0

I encountered the strangest thing today while I was trying to filter image data from a string of html that I download through an AJAX request (I use https://github.com/padolsey/jQuery-Plugins/blob/master/cross-domain-ajax/jquery.xdomainajax.js to do so).

I noticed that I was getting a 404 on an image that it was trying to download. After looking at the initialiser stack, it appears that the image is inside the html that my AJAX pulls back. Here is the relevant stack:

b.extend.buildFragment   @  jquery-1.9.1.min.js:4
b.extend.parseHTML   @  jquery-1.9.1.min.js:3
b.fn.b.init  @  jquery-1.9.1.min.js:3
b    @  jquery-1.9.1.min.js:3
$.ajax.success   @  main.js:86

My code in main.js looks like this:

function generateAlbumHTML(album)
{
    $.ajax({ 
        url: album.data.url,
        type: 'GET',
        success: function(data) 
        { 
            var albumHtmlStr = "";
            var images = $(data.responseText).find('#image-container .zoom');
            $.each(images, function(i, item)
            {
                album.data.url = $(item).attr('href');
                albumHtmlStr += generateHTML(album);
            });
            return albumHtmlStr;
        }
    });
}

It appears that the culprit is line 86 where I do:

var images = $(data.responseText).find('#image-container .zoom');

This causes JQuery to parse the HTML and start loading unwanted images and data from the HTML.

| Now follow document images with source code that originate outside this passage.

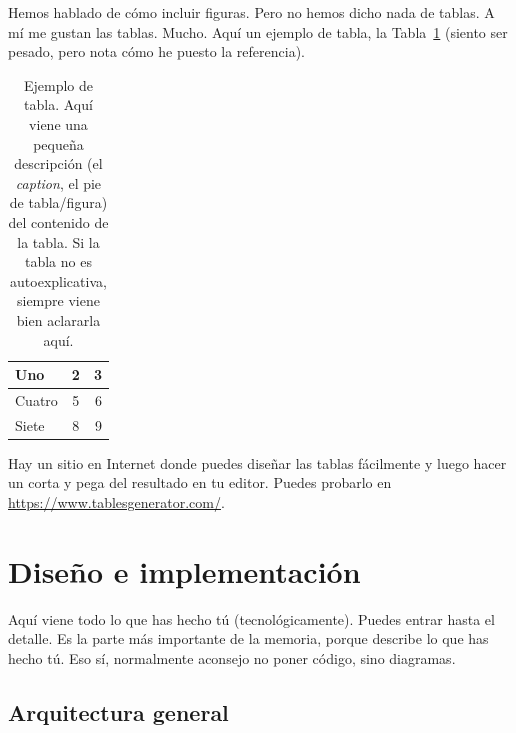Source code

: \documentclass[a4paper, 12pt]{book}
\begin{document}
Hemos hablado de cómo incluir figuras.
Pero no hemos dicho nada de tablas.
A mí me gustan las tablas.
Mucho.
Aquí un ejemplo de tabla, la Tabla~\ref{tab:ejemplo} (siento ser pesado, pero nota cómo he puesto la referencia).

\begin{table}
 \begin{center}
  \begin{tabular}{ | l | c | r |} %
    \hline
    Uno & 2 & 3 \\ \hline %
    Cuatro & 5 & 6 \\ \hline
    Siete & 8 & 9 \\
    \hline
  \end{tabular}
  \caption{Ejemplo de tabla. Aquí viene una pequeña descripción (el \emph{caption}, el pie de tabla/figura) del contenido de la tabla. Si la tabla no es autoexplicativa, siempre viene bien aclararla aquí.}
  \label{tab:ejemplo}
 \end{center}
\end{table}

Hay un sitio en Internet donde puedes diseñar las tablas fácilmente y luego hacer un corta y pega del resultado en tu editor.
Puedes probarlo en \url{https://www.tablesgenerator.com/}.




\cleardoublepage
\chapter{Diseño e implementación}
\label{sec:diseno}

Aquí viene todo lo que has hecho tú (tecnológicamente). 
Puedes entrar hasta el detalle. 
Es la parte más importante de la memoria, porque describe lo que has hecho tú.
Eso sí, normalmente aconsejo no poner código, sino diagramas.



\section{Arquitectura general} 
\label{sec:arquitectura}
\end{document}
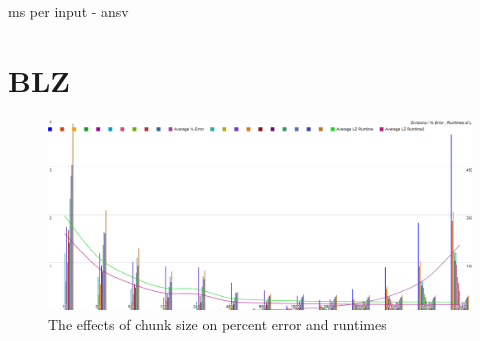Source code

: ms per input - ansv

\section{BLZ}
\begin{figure}
\centering
\includegraphics[width=1.0\textwidth]{images/chart.png}
\caption{The effects of chunk size on percent error and runtimes}
\label{fig:lzchart}
\end{figure}


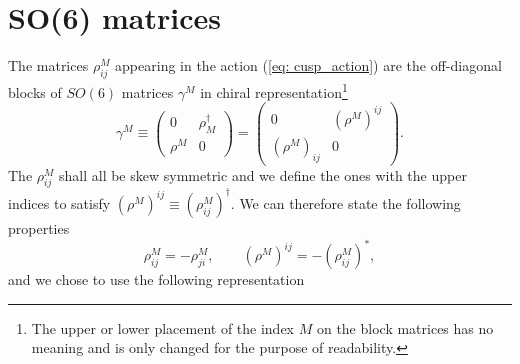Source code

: \chapter{SO(6) matrices} \label{sec: SO6}
The matrices $\rho^{M}_{ij}$ appearing in the action (\ref{eq: cusp_action}) are the off-diagonal blocks of $SO(6)$  matrices $\gamma^{M}$ in chiral representation\footnote{The upper or lower placement of the index $M$ on the block matrices has no meaning and is only changed for the purpose of readability.}
%
%
\begin{equation}
\gamma^{M} \equiv \begin{pmatrix}
0 & \rho_{M}^{\dagger} \\
\rho^{M} & 0
\end{pmatrix}
= \begin{pmatrix}
0 & (\rho^{M})^{ij} \\
(\rho^{M})_{ij} & 0
\end{pmatrix} .
\end{equation}
%
%
The $\rho^{M}_{ij}$ shall all be skew symmetric and we define the ones with the upper indices to satisfy $(\rho^{M})^{ij}\equiv (\rho^{M}_{ij})^{\dagger}$. We can therefore state the following properties
%
%
\begin{equation}
\rho^{M}_{ij}= - \rho^{M}_{ji}, \qquad  (\rho^{M})^{ij} = - (\rho ^{M}_{ij})^{*},
\end{equation}
%
%
and we chose to use the following representation
%
%
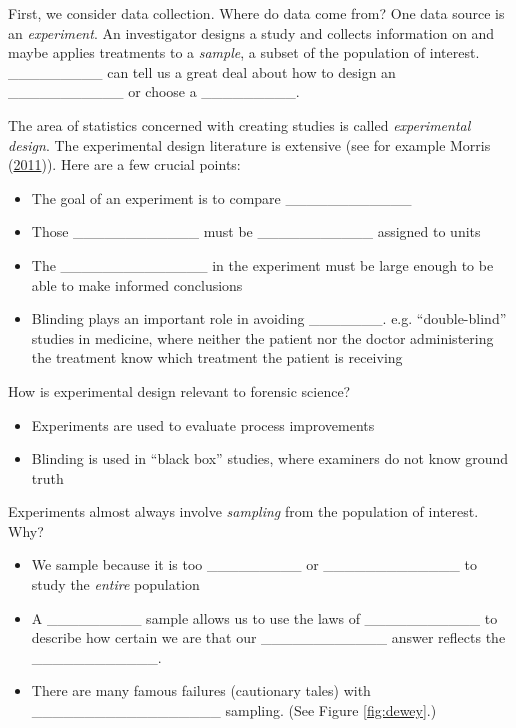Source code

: \documentclass[]{book}
\providecommand{\tightlist}{%
  \setlength{\itemsep}{0pt}\setlength{\parskip}{0pt}}
\theoremstyle{definition}
\theoremstyle{definition}
\theoremstyle{remark}
\begin{document}
First, we consider data collection. Where do data come from? One data
source is an \emph{experiment}. An investigator designs a study and
collects information on and maybe applies treatments to a \emph{sample},
a subset of the population of interest. \_\_\_\_\_\_\_\_\_ can tell us a
great deal about how to design an \_\_\_\_\_\_\_\_\_\_\_ or choose a
\_\_\_\_\_\_\_\_\_.

The area of statistics concerned with creating studies is called
\emph{experimental design}. The experimental design literature is
extensive (see for example Morris (\protect\hyperlink{ref-doe}{2011})).
Here are a few crucial points:

\begin{itemize}
\tightlist
\item
  The goal of an experiment is to compare \_\_\_\_\_\_\_\_\_\_\_\_
  \vspace{.1in}
\item
  Those \_\_\_\_\_\_\_\_\_\_\_\_ must be \_\_\_\_\_\_\_\_\_\_\_ assigned
  to units \vspace{.1in}
\item
  The \_\_\_\_\_\_\_\_\_\_\_\_\_\_ in the experiment must be large
  enough to be able to make informed conclusions
\item
  Blinding plays an important role in avoiding \_\_\_\_\_\_\_. e.g.
  ``double-blind'' studies in medicine, where neither the patient nor
  the doctor administering the treatment know which treatment the
  patient is receiving
\end{itemize}

How is experimental design relevant to forensic science?

\begin{itemize}
\tightlist
\item
  Experiments are used to evaluate process improvements
\item
  Blinding is used in ``black box'' studies, where examiners do not know
  ground truth
\end{itemize}

Experiments almost always involve \emph{sampling} from the population of
interest. Why?

\begin{itemize}
\tightlist
\item
  We sample because it is too \_\_\_\_\_\_\_\_\_ or
  \_\_\_\_\_\_\_\_\_\_\_\_\_ to study the \emph{entire} population
  \vspace{.1in}
\item
  A \_\_\_\_\_\_\_\_\_ sample allows us to use the laws of
  \_\_\_\_\_\_\_\_\_\_\_ to describe how certain we are that our
  \_\_\_\_\_\_\_\_\_\_\_\_ answer reflects the \_\_\_\_\_\_\_\_\_\_\_\_.
\item
  There are many famous failures (cautionary tales) with
  \_\_\_\_\_\_\_\_\_\_\_\_\_\_\_\_\_\_ sampling. (See Figure
  \ref{fig:dewey}.)
\end{itemize}
\end{document}
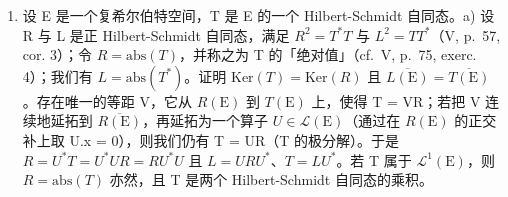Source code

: \begin{enumerate}
\def\labelenumi{\arabic{enumi})}
\setcounter{enumi}{13}
\tightlist
\item
  设 E 是一个复希尔伯特空间，T 是 E 的一个 Hilbert-Schmidt 自同态。a) 设 R 与 L 是正 Hilbert-Schmidt 自同态，满足 \(R^{2} = T^{*}T\) 与 \(L^{2} = TT^{*}\)（V, p.~57, cor. 3）；令 \(R = \text{abs}(T)\)，并称之为 T 的「绝对值」（cf.~V, p.~75, exerc. 4）；我们有 \(L = \text{abs}(T^{*})\)。证明 \(\text{Ker}(T) = \text{Ker}(R)\) 且 \(\overline{L(\text{E})} = \overline{T(\text{E})}\)。存在唯一的等距 V，它从 \(R(\text{E})\) 到 \(T(\text{E})\) 上，使得 T = VR；若把 V 连续地延拓到 \(\overline{R(\text{E})}\)，再延拓为一个算子 \(U \in \mathcal{L}(\text{E})\)（通过在 \(R(\text{E})\) 的正交补上取 U.x = 0），则我们仍有 T = UR（T 的极分解）。于是 \(R = U^{*}T = U^{*}UR = RU^{*}U\) 且 \(L = URU^{*}\)、\(T = LU^{*}\)。若 T 属于 \(\mathcal{L}^{1}(\text{E})\)，则 \(R = \text{abs}(T)\) 亦然，且 T 是两个 Hilbert-Schmidt 自同态的乘积。
\end{enumerate}

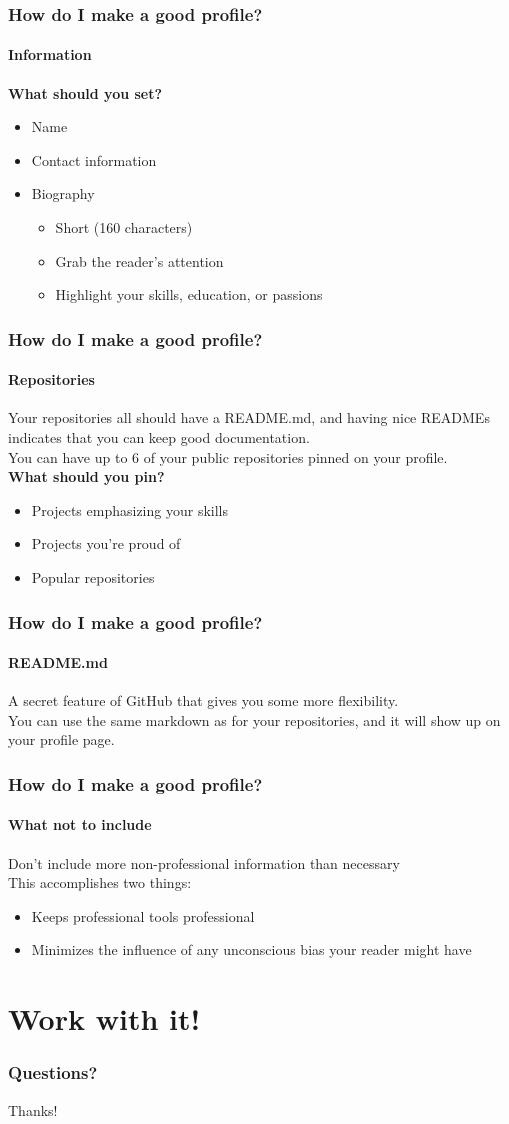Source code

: \documentclass{beamer}
\begin{document}
\begin{frame}
  \frametitle{How do I make a good profile?}
  \framesubtitle{Information}
  \textbf{What should you set?}\pause
  \begin{itemize}[<+->]
    \item Name
    \item Contact information
    \item Biography
    \begin{itemize}
      \item Short (160 characters)
      \item Grab the reader's attention
      \item Highlight your skills, education, or passions
    \end{itemize}
  \end{itemize}
\end{frame}

\begin{frame}
  \frametitle{How do I make a good profile?}
  \framesubtitle{Repositories}
  Your repositories all should have a README.md, and having nice READMEs indicates that you can keep good documentation.\\\pause
  You can have up to 6 of your public repositories pinned on your profile.\pause\\
  \textbf{What should you pin?}
  \begin{itemize}[<+->]
    \item Projects emphasizing your skills
    \item Projects you're proud of
    \item Popular repositories
  \end{itemize}
\end{frame}

\begin{frame}
  \frametitle{How do I make a good profile?}
  \framesubtitle{README.md}
  A secret feature of GitHub that gives you some more flexibility.\\
  You can use the same markdown as for your repositories, and it will show up on your profile page.
\end{frame}

\begin{frame}
  \frametitle{How do I make a good profile?}
  \framesubtitle{What not to include}
  Don't include more non-professional information than necessary\\\pause
  This accomplishes two things:
  \begin{itemize}[<+->]
    \item Keeps professional tools professional
    \item Minimizes the influence of any unconscious bias your reader might have
  \end{itemize}
\end{frame}

\section{Work with it!} %
\begin{frame}
  \frametitle{Questions?}
\end{frame}

\begin{frame}[plain]
  Thanks!
\end{frame}
\end{document}
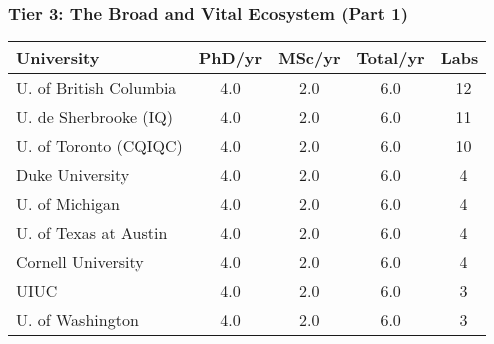 \documentclass[aspectratio=169]{beamer}
\newcommand{\tabletext}{\normalsize}
\begin{document}
\begin{frame}
    \frametitle{Tier 3: The Broad and Vital Ecosystem (Part 1)}
    \subtitle{Medium producers with 4-6 total theses per year}
    
    \begin{table}
        \centering
        \tabletext
        \begin{tabularx}{\textwidth}{
            l
            S[table-format=1.1]
            S[table-format=1.1]
            S[table-format=1.1]
            S[table-format=2.0, table-space-text-pre=~]
        }
            \toprule
            \textbf{University} & {\textbf{PhD/yr}} & {\textbf{MSc/yr}} & {\textbf{Total/yr}} & {\textbf{Labs}} \\
            \midrule
            U. of British Columbia & 4.0 & 2.0 & 6.0 & ~12 \\
            U. de Sherbrooke (IQ) & 4.0 & 2.0 & 6.0 & ~11 \\
            U. of Toronto (CQIQC) & 4.0 & 2.0 & 6.0 & ~10 \\
            Duke University & 4.0 & 2.0 & 6.0 & ~4 \\
            U. of Michigan & 4.0 & 2.0 & 6.0 & ~4 \\
            U. of Texas at Austin & 4.0 & 2.0 & 6.0 & ~4 \\
            Cornell University & 4.0 & 2.0 & 6.0 & ~4 \\
            UIUC & 4.0 & 2.0 & 6.0 & ~3 \\
            U. of Washington & 4.0 & 2.0 & 6.0 & ~3 \\
            \bottomrule
        \end{tabularx}
    \end{table}
\end{frame}
\end{document}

Here is a link to the html that gets pulled back by the ajax request as data.responseText: http://pastebin.com/hn4jEgAA

Anyway, am I doing something wrong here? How can I filter and find the data I want from this string without loading things such as unwanted images and other data?

synergies
  • 71
  • 6
  • 2
    Yes, parsing html will turn it INTO html, therefore causing any images to be loaded. If you watn to prevent that, use a regexp that removes/changes said elements before you parse it into a dom fragment. – Kevin B Jun 06 '13 at 14:56
  • Look at this question:http://stackoverflow.com/questions/6484997/prevent-images-from-loading-on-non-dom-jquery-ajax-parse But i need to note that using regex to modify html code is not very save because you assume that every occurrence of `` is a tag. – t.niese Jun 06 '13 at 14:57
  • $(data.responseText.replace(/src\=/g,'src="dummy.gif" data-src=')).find... – mplungjan Jun 06 '13 at 15:11

1 Answers1

3

What causes the "parsing" is this:

$(data.responseText)

This is actually you, telling jQuery to create HTML structure using the string you provided in data.responseText.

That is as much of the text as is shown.